Actinomycosis is a slowly progressive suppurative infection characterized
by fistula formation. A number of gram positive, non spore forming bacteria
from the genus Actinomyces are the etiologic agents.1-3 It
is encountered worldwide in three main clinical forms: cervicofacial,
thoracic, and abdominal.1 Metastatic lesions to
other sites are also reported. With appropriate therapy, most patients
with cervicofacial or abdominal infection recover completely.
Actinomyces species are part of the normal flora
of the human gastrointestinal tract. They do not inhabit the female
genitourinary tract in the absence of an intrauterine device (IUD).4 Actinomycosis
is not considered an opportunistic or communicable disease. Although
uncommon in children, actinomycosis has been reported in infancy.5 The
disease is not related to occupation, season, or race.
A. israelii, the species that most commonly produces
human disease, is part of normal oral flora. A. viscosus, A.
naeslundii, A. odontolyticus, A.
meyeri, and Propionibacterium (Arachnia) propionica are
also established etiologic agents.1-3 Cervicofacial
and abdominal infections are thought to occur when these organisms are
traumatically introduced into tissues.6 Predisposing
factors for actinomycosis include gingivitis, gingival trauma, dental
procedures, tooth-related infections, diabetes mellitus, malnutrition,
immunosuppression, and local tissue damage from different causes
including trauma, radiation, and neoplasia as well as the use of
an IUD.7,8 It has been shown than Actinomyces sp
require the presence of other bacteria to multiply. Thus, actinomycosis
is frequently polymicrobial in nature, and concomitant bacterial
species such as Eikenella corrodens, Actinobacillus
actinomycetemcomitans, Fusobacterium, Capnocytophaga, Staphylococcus,
microaerophilic streptococci, and Enterobacteriaceae are
often isolated from actinomycotic lesions.9-11Actinomyces sp
require an anaerobic or microaerophilic environment for growth and
demonstrate gram positive branching filaments, often appearing
as beaded filaments.
A pivotal step in pathogenesis is the disruption of mucosal barriers,
allowing access of these organisms to deep tissue. Thus, oral and cervicofacial
disease are associated with dental procedures, trauma, and oral
surgery.7 However, actinomycotic infections are
infrequent, and some cases of actinomycosis may even develop after
minor trauma such as eruption of a normal tooth.7 In
fact, actinomycosis may not develop after major oral trauma or surgery.

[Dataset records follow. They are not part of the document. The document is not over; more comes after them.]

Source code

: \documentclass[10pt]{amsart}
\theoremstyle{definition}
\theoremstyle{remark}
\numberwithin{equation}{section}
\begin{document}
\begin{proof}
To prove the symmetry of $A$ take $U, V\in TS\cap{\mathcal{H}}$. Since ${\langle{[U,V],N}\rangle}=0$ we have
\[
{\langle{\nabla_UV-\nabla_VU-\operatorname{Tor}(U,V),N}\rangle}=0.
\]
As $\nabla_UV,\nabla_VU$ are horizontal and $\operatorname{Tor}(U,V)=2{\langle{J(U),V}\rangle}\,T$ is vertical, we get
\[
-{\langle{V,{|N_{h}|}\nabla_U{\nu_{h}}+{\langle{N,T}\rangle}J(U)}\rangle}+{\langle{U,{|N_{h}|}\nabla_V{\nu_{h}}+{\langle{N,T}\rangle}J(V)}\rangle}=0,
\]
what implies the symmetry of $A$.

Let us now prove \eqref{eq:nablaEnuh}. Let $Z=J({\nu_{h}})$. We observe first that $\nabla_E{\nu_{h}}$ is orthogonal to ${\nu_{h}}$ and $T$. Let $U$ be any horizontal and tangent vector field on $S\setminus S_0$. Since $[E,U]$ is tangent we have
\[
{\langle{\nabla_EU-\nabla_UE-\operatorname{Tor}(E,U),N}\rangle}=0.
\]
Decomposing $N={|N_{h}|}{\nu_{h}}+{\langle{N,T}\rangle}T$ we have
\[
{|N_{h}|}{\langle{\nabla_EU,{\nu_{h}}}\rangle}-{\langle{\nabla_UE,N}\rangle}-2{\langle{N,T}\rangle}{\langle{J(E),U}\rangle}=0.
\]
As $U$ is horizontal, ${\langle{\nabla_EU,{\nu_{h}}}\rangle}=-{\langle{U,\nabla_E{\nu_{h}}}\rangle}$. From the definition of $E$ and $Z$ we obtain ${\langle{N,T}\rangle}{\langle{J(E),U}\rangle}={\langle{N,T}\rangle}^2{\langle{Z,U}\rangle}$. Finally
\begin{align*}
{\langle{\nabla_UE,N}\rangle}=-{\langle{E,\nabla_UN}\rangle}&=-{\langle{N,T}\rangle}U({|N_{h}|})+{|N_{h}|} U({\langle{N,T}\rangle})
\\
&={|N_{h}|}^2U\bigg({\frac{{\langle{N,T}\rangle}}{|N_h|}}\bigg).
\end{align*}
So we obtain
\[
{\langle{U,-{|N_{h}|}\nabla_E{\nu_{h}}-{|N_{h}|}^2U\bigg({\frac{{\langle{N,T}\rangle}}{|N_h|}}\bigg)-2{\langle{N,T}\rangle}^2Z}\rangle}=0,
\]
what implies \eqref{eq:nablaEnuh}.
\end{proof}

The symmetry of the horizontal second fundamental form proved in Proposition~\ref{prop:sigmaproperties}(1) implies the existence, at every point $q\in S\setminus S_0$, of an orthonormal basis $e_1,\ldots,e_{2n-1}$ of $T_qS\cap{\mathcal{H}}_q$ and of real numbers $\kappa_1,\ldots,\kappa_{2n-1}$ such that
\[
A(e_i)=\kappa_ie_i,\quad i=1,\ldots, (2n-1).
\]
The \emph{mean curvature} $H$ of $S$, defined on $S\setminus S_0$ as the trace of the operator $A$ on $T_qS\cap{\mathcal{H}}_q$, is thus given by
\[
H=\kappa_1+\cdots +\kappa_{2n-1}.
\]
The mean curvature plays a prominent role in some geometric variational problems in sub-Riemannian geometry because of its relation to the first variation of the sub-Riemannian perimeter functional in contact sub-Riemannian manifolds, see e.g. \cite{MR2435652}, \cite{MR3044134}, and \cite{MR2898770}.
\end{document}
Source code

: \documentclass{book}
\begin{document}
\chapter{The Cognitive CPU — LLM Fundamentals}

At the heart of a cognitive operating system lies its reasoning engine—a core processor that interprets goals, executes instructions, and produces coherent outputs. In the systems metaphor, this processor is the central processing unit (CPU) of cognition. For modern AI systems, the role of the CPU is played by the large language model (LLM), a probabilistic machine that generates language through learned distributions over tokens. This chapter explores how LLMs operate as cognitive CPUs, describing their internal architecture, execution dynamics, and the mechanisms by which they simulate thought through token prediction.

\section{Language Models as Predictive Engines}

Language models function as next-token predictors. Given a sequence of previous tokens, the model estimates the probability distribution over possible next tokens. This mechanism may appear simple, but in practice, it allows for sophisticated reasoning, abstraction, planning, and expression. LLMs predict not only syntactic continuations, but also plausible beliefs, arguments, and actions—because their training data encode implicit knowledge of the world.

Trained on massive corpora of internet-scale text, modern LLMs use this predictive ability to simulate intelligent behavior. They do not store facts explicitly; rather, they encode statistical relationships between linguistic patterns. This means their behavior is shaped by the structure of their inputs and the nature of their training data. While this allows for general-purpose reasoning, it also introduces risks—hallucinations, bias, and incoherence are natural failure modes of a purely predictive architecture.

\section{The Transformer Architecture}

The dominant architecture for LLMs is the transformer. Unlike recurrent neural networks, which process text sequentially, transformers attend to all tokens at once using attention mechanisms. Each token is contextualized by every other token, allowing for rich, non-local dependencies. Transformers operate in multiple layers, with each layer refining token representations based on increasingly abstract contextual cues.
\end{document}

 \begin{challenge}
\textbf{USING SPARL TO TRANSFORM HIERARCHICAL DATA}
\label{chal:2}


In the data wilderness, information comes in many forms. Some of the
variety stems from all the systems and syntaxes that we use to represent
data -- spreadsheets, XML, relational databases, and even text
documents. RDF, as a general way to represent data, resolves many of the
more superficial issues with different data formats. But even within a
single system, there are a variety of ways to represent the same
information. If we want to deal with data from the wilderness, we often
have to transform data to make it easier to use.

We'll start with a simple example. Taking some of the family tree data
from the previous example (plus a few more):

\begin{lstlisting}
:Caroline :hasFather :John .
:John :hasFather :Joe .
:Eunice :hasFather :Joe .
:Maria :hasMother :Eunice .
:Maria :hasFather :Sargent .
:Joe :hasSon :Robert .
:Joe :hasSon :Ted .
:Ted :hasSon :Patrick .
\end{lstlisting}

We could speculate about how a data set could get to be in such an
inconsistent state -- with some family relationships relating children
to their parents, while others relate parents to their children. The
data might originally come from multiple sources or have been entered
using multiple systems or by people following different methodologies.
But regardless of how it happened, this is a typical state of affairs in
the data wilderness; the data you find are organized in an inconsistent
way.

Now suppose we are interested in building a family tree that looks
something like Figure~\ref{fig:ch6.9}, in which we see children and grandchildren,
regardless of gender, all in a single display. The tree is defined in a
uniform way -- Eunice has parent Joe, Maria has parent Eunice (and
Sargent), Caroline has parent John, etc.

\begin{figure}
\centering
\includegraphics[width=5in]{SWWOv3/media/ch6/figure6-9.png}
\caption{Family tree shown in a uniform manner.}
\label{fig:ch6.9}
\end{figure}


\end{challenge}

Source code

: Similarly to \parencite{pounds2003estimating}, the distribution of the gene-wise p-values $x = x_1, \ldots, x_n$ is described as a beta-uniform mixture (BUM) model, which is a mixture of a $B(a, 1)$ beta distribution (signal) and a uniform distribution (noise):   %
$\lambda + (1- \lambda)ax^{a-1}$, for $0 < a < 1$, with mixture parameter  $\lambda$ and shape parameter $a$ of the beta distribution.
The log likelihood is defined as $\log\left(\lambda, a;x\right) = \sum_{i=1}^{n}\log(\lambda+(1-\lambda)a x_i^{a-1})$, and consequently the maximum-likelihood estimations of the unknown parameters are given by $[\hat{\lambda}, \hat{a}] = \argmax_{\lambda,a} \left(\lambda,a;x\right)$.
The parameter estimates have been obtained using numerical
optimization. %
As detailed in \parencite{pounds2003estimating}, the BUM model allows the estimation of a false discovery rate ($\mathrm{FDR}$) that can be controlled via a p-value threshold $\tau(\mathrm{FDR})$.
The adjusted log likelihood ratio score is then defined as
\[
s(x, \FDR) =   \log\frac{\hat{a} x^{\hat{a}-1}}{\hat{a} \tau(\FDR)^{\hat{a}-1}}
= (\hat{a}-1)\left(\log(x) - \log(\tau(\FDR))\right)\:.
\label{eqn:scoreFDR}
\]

This indicates that oral or mucosal trauma alone is not the only
factor responsible for actinomycotic infections. Other conditions may
be required for Actinomyces sp to proliferate and
establish an infection. These include the duration and severity
of trauma that induce the microaerophilic environment as well as
the synergistic effect of other bacteria.12 Abdominal
infection is preceded by gastrointestinal surgery, appendicitis,
diverticulitis, traumatic injury secondary to gunshot or knife wounds, or
foreign bodies such as fish bones.11 Pelvic actinomycosis
is associated with intrauterine devices.8 Pulmonary
disease is believed to be secondary to aspiration.1 Once
inoculated, the organism replicates and spreads contiguously in
a slow and progressive manner with little respect for tissue planes.